Under the proposal, three different departments – Business and Energy, Culture Media and Sport and Transport – will all be merged to create one new super ministry.
A second merger being looked at would also see Department for International Development subsumed back into the Foreign Office.
Reducing the overall number of Whitehall ministries by three will slash backroom costs to save hundreds of millions as well as streamline their work to make them more effective, the ministers argue.
The project is being championed by Treasury Chief Secretary Liz Truss, who is in talks about it with Theresa May’s de facto deputy, Cabinet Office minister David Lidington.
It would be implemented at the time of the Government-wide Spending Review in the autumn, to set ministries’ budgets for the next four years.
But the plan has not been approved by the PM, who opposes any substantial Whitehall reorganisation as gimmicky and disruptive.

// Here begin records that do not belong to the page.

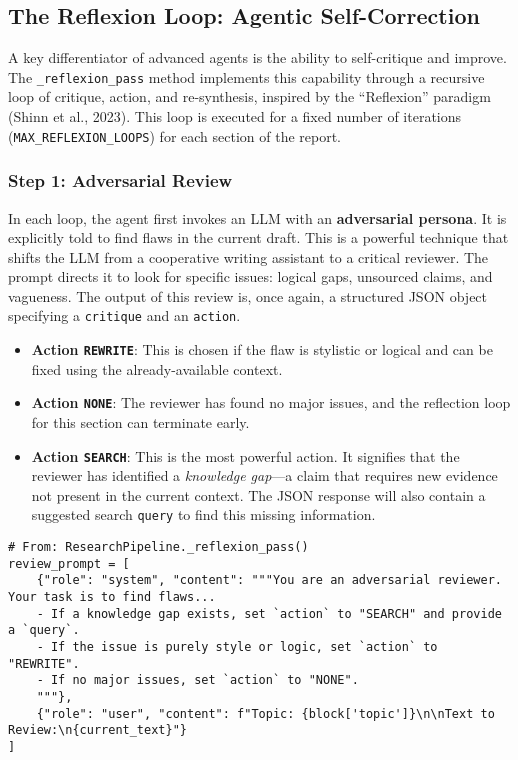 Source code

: \documentclass[12pt, a4paper]{article}
\begin{document}
\subsection{The Reflexion Loop: Agentic Self-Correction}
A key differentiator of advanced agents is the ability to self-critique and improve. The \texttt{\_reflexion\_pass} method implements this capability through a recursive loop of critique, action, and re-synthesis, inspired by the ``Reflexion'' paradigm (Shinn et al., 2023). This loop is executed for a fixed number of iterations (\texttt{MAX\_REFLEXION\_LOOPS}) for each section of the report.

\subsubsection{Step 1: Adversarial Review}
In each loop, the agent first invokes an LLM with an \textbf{adversarial persona}. It is explicitly told to find flaws in the current draft. This is a powerful technique that shifts the LLM from a cooperative writing assistant to a critical reviewer. The prompt directs it to look for specific issues: logical gaps, unsourced claims, and vagueness.
The output of this review is, once again, a structured JSON object specifying a \texttt{critique} and an \texttt{action}.
\begin{itemize}
    \item \textbf{Action \texttt{REWRITE}}: This is chosen if the flaw is stylistic or logical and can be fixed using the already-available context.
    \item \textbf{Action \texttt{NONE}}: The reviewer has found no major issues, and the reflection loop for this section can terminate early.
    \item \textbf{Action \texttt{SEARCH}}: This is the most powerful action. It signifies that the reviewer has identified a \emph{knowledge gap}---a claim that requires new evidence not present in the current context. The JSON response will also contain a suggested search \texttt{query} to find this missing information.
\end{itemize}

\begin{lstlisting}[style=myPython, label={The adversarial review prompt}]
# From: ResearchPipeline._reflexion_pass()
review_prompt = [
    {"role": "system", "content": """You are an adversarial reviewer. Your task is to find flaws...
    - If a knowledge gap exists, set `action` to "SEARCH" and provide a `query`.
    - If the issue is purely style or logic, set `action` to "REWRITE".
    - If no major issues, set `action` to "NONE".
    """},
    {"role": "user", "content": f"Topic: {block['topic']}\n\nText to Review:\n{current_text}"}
]
\end{lstlisting}
\end{document}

One Cabinet minister who backs the move told The Sun: “We need to be really bold to solve the nation’s longterm productivity problem, which means turbo charging everything we’re doing on connectivity.
“Money also needs to be found to pay for an uplift in defence and the police, and that can only come from other departments.”

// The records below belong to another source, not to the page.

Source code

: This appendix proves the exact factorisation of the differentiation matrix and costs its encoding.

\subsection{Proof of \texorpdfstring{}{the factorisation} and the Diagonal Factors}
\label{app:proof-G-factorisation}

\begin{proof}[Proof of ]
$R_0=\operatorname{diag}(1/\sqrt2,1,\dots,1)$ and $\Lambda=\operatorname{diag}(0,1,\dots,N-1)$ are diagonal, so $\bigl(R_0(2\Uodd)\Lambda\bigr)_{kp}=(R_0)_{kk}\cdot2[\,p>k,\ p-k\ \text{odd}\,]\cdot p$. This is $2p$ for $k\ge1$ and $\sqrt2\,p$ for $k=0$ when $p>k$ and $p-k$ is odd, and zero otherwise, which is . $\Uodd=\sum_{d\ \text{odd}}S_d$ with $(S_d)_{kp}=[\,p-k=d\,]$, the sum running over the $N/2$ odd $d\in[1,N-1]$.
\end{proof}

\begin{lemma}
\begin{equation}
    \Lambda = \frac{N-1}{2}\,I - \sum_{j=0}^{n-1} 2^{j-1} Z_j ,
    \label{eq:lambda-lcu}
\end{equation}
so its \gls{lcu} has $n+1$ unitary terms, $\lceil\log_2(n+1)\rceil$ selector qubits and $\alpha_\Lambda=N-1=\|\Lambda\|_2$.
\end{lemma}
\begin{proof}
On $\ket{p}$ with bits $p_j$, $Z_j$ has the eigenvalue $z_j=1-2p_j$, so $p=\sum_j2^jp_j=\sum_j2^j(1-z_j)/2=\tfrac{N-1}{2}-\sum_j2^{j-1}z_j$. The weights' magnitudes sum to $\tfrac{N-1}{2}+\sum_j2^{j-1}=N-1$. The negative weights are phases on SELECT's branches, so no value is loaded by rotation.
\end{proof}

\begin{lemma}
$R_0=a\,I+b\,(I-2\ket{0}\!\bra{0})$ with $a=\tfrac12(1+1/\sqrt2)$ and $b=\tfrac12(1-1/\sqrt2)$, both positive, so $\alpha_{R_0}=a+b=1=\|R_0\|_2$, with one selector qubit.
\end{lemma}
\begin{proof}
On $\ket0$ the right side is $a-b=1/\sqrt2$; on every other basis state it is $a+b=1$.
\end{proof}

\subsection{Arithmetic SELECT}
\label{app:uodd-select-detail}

The senior minister added: “It’s fair to say we would need a new occupant in No10 to do this, because the current one doesn’t want to take on the civil service”.
Senior Tories have argued for years to return development spending to the Foreign Office so it can be used as a better tool of political influence abroad.
Britain’s aid cash was under the control of the Foreign Secretary until 1997 when incoming Labour PM Tony Blair created DFID as a separate ministry.
A recent report by the Institute for Government revealed setting up new Government departments can incur huge costs.
Ministers spent £30million creating the Department for Environment, Food and Rural Affairs in 2001 and £175million setting up the Department for Work and Pensions in the same year.
The IfG’S Associate Director Joe Owen said: “Ministry reorganisations are often done for political signalling purposes to reset priorities.
“The cost of disruption can be quite significant in the first few years, as everything needs to change from email addresses to co-locating people.”